Task statement: The line containing "Accuracy Check (N=5000)" and each line after it, through the final line of the data, are to be retyped exactly, with pictures left out.

Records supplied:
□ □ □ □ □ □ □

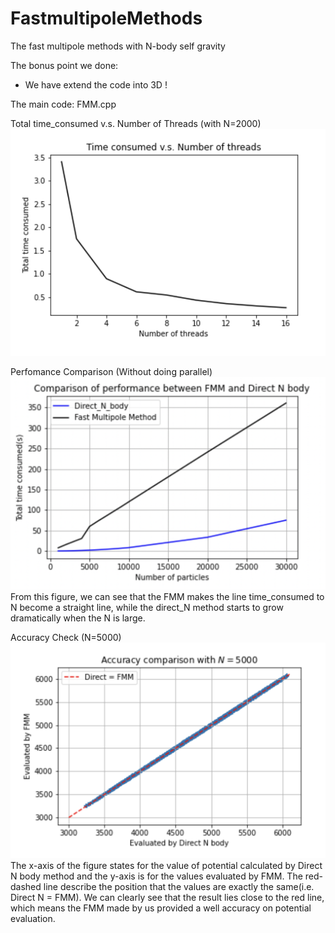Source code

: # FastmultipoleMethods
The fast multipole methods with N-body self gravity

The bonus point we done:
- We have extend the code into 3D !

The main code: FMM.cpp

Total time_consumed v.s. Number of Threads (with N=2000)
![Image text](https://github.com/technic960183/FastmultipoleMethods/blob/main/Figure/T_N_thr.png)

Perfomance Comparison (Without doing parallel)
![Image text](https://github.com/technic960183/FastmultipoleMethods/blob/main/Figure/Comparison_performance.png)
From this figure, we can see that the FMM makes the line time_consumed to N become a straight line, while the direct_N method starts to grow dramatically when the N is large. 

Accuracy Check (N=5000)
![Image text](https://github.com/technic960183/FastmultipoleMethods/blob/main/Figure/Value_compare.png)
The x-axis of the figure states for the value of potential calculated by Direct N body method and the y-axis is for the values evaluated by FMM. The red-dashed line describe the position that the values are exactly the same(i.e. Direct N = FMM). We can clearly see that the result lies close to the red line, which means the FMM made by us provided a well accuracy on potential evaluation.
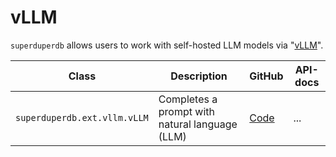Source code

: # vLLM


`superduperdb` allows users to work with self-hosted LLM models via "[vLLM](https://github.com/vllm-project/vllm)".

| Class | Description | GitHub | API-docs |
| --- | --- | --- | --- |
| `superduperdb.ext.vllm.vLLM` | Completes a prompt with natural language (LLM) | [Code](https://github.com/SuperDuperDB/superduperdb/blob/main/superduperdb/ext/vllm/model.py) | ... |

□ □ □ □ □ □ □

Written reply:
Accuracy Check (N=5000)
![Image text](https://github.com/technic960183/FastmultipoleMethods/blob/main/Figure/Value_compare.png)
The x-axis of the figure states for the value of potential calculated by Direct N body method and the y-axis is for the values evaluated by FMM. The red-dashed line describe the position that the values are exactly the same(i.e. Direct N = FMM). We can clearly see that the result lies close to the red line, which means the FMM made by us provided a well accuracy on potential evaluation.
Source code

: # vLLM


`superduperdb` allows users to work with self-hosted LLM models via "[vLLM](https://github.com/vllm-project/vllm)".

| Class | Description | GitHub | API-docs |
| --- | --- | --- | --- |
| `superduperdb.ext.vllm.vLLM` | Completes a prompt with natural language (LLM) | [Code](https://github.com/SuperDuperDB/superduperdb/blob/main/superduperdb/ext/vllm/model.py) | ... |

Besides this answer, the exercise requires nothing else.